Would you reproduce all of the entries below, character for character?

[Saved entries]
=-=-=

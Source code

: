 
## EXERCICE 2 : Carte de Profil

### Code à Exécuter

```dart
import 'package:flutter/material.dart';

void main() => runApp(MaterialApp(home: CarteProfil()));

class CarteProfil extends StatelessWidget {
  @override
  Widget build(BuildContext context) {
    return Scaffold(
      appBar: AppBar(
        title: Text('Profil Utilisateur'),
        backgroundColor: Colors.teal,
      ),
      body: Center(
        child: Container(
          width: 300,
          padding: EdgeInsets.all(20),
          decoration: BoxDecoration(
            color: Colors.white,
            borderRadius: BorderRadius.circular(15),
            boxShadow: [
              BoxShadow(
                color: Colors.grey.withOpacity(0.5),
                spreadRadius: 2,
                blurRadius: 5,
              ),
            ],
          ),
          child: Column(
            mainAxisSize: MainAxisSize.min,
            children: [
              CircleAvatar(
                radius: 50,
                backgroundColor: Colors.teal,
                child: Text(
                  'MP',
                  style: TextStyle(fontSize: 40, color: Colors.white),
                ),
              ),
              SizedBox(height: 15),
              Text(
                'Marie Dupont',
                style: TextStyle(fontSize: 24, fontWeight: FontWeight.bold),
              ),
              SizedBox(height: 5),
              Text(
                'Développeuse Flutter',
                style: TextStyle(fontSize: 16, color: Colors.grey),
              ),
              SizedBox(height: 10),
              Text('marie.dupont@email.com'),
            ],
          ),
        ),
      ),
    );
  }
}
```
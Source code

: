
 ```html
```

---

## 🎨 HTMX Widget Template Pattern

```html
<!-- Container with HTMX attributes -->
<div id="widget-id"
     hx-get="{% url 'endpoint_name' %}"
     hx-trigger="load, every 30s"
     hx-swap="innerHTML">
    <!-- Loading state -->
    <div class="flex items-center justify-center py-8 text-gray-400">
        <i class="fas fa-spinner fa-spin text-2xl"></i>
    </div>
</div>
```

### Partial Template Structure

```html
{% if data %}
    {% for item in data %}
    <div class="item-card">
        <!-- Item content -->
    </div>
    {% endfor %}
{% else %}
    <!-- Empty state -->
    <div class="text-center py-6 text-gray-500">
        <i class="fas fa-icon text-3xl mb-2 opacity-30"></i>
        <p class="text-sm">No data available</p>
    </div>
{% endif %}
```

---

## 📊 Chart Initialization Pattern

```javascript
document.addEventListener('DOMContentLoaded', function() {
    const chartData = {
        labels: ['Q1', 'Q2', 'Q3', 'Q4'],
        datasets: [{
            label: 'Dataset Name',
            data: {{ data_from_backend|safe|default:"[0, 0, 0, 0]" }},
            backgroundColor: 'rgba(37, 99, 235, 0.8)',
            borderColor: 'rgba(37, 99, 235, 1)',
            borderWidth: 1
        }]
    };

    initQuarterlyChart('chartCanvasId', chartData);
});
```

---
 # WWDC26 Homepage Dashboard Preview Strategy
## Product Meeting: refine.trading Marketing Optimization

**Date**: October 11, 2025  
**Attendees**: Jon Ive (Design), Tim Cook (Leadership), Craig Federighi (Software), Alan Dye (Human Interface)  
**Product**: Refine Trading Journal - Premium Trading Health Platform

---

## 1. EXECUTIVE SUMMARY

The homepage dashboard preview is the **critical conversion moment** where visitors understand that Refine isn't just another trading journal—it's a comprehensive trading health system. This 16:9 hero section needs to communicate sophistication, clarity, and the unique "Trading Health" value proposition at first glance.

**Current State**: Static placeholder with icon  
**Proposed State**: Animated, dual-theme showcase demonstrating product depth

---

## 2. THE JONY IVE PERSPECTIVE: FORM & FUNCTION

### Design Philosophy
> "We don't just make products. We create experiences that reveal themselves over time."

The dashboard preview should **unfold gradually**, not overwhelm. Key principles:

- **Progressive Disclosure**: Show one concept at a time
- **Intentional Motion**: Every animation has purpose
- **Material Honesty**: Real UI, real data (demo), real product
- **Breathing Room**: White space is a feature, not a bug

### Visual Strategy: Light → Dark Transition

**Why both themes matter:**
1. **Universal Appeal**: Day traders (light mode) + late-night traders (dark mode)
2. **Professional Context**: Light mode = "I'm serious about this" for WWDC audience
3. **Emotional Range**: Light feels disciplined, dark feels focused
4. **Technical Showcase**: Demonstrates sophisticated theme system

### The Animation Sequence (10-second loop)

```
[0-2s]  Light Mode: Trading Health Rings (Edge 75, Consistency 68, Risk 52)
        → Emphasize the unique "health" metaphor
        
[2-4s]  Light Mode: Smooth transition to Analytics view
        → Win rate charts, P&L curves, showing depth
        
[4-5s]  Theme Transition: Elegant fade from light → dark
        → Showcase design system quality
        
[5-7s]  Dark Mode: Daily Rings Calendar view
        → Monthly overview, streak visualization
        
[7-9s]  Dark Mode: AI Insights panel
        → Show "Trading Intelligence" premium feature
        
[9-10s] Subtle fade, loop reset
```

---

=-=-=

◆ Exercise response:
Source code

: 
## EXERCICE 2 : Carte de Profil

### Code à Exécuter

```dart
import 'package:flutter/material.dart';

void main() => runApp(MaterialApp(home: CarteProfil()));

class CarteProfil extends StatelessWidget {
  @override
  Widget build(BuildContext context) {
    return Scaffold(
      appBar: AppBar(
        title: Text('Profil Utilisateur'),
        backgroundColor: Colors.teal,
      ),
      body: Center(
        child: Container(
          width: 300,
          padding: EdgeInsets.all(20),
          decoration: BoxDecoration(
            color: Colors.white,
            borderRadius: BorderRadius.circular(15),
            boxShadow: [
              BoxShadow(
                color: Colors.grey.withOpacity(0.5),
                spreadRadius: 2,
                blurRadius: 5,
              ),
            ],
          ),
          child: Column(
            mainAxisSize: MainAxisSize.min,
            children: [
              CircleAvatar(
                radius: 50,
                backgroundColor: Colors.teal,
                child: Text(
                  'MP',
                  style: TextStyle(fontSize: 40, color: Colors.white),
                ),
              ),
              SizedBox(height: 15),
              Text(
                'Marie Dupont',
                style: TextStyle(fontSize: 24, fontWeight: FontWeight.bold),
              ),
              SizedBox(height: 5),
              Text(
                'Développeuse Flutter',
                style: TextStyle(fontSize: 16, color: Colors.grey),
              ),
              SizedBox(height: 10),
              Text('marie.dupont@email.com'),
            ],
          ),
        ),
      ),
    );
  }
}
```
Source code

:
 ```html
```

---

## 🎨 HTMX Widget Template Pattern

```html
<!-- Container with HTMX attributes -->
<div id="widget-id"
     hx-get="{% url 'endpoint_name' %}"
     hx-trigger="load, every 30s"
     hx-swap="innerHTML">
    <!-- Loading state -->
    <div class="flex items-center justify-center py-8 text-gray-400">
        <i class="fas fa-spinner fa-spin text-2xl"></i>
    </div>
</div>
```

### Partial Template Structure

```html
{% if data %}
    {% for item in data %}
    <div class="item-card">
        <!-- Item content -->
    </div>
    {% endfor %}
{% else %}
    <!-- Empty state -->
    <div class="text-center py-6 text-gray-500">
        <i class="fas fa-icon text-3xl mb-2 opacity-30"></i>
        <p class="text-sm">No data available</p>
    </div>
{% endif %}
```

---

## 📊 Chart Initialization Pattern

```javascript
document.addEventListener('DOMContentLoaded', function() {
    const chartData = {
        labels: ['Q1', 'Q2', 'Q3', 'Q4'],
        datasets: [{
            label: 'Dataset Name',
            data: {{ data_from_backend|safe|default:"[0, 0, 0, 0]" }},
            backgroundColor: 'rgba(37, 99, 235, 0.8)',
            borderColor: 'rgba(37, 99, 235, 1)',
            borderWidth: 1
        }]
    };

    initQuarterlyChart('chartCanvasId', chartData);
});
```

---
 # WWDC26 Homepage Dashboard Preview Strategy
## Product Meeting: refine.trading Marketing Optimization

**Date**: October 11, 2025  
**Attendees**: Jon Ive (Design), Tim Cook (Leadership), Craig Federighi (Software), Alan Dye (Human Interface)  
**Product**: Refine Trading Journal - Premium Trading Health Platform

---

## 1. EXECUTIVE SUMMARY

The homepage dashboard preview is the **critical conversion moment** where visitors understand that Refine isn't just another trading journal—it's a comprehensive trading health system. This 16:9 hero section needs to communicate sophistication, clarity, and the unique "Trading Health" value proposition at first glance.

**Current State**: Static placeholder with icon  
**Proposed State**: Animated, dual-theme showcase demonstrating product depth

---

## 2. THE JONY IVE PERSPECTIVE: FORM & FUNCTION

### Design Philosophy
> "We don't just make products. We create experiences that reveal themselves over time."

The dashboard preview should **unfold gradually**, not overwhelm. Key principles:

- **Progressive Disclosure**: Show one concept at a time
- **Intentional Motion**: Every animation has purpose
- **Material Honesty**: Real UI, real data (demo), real product
- **Breathing Room**: White space is a feature, not a bug

### Visual Strategy: Light → Dark Transition

**Why both themes matter:**
1. **Universal Appeal**: Day traders (light mode) + late-night traders (dark mode)
2. **Professional Context**: Light mode = "I'm serious about this" for WWDC audience
3. **Emotional Range**: Light feels disciplined, dark feels focused
4. **Technical Showcase**: Demonstrates sophisticated theme system

### The Animation Sequence (10-second loop)

```
[0-2s]  Light Mode: Trading Health Rings (Edge 75, Consistency 68, Risk 52)
        → Emphasize the unique "health" metaphor
        
[2-4s]  Light Mode: Smooth transition to Analytics view
        → Win rate charts, P&L curves, showing depth
        
[4-5s]  Theme Transition: Elegant fade from light → dark
        → Showcase design system quality
        
[5-7s]  Dark Mode: Daily Rings Calendar view
        → Monthly overview, streak visualization
        
[7-9s]  Dark Mode: AI Insights panel
        → Show "Trading Intelligence" premium feature
        
[9-10s] Subtle fade, loop reset
```

---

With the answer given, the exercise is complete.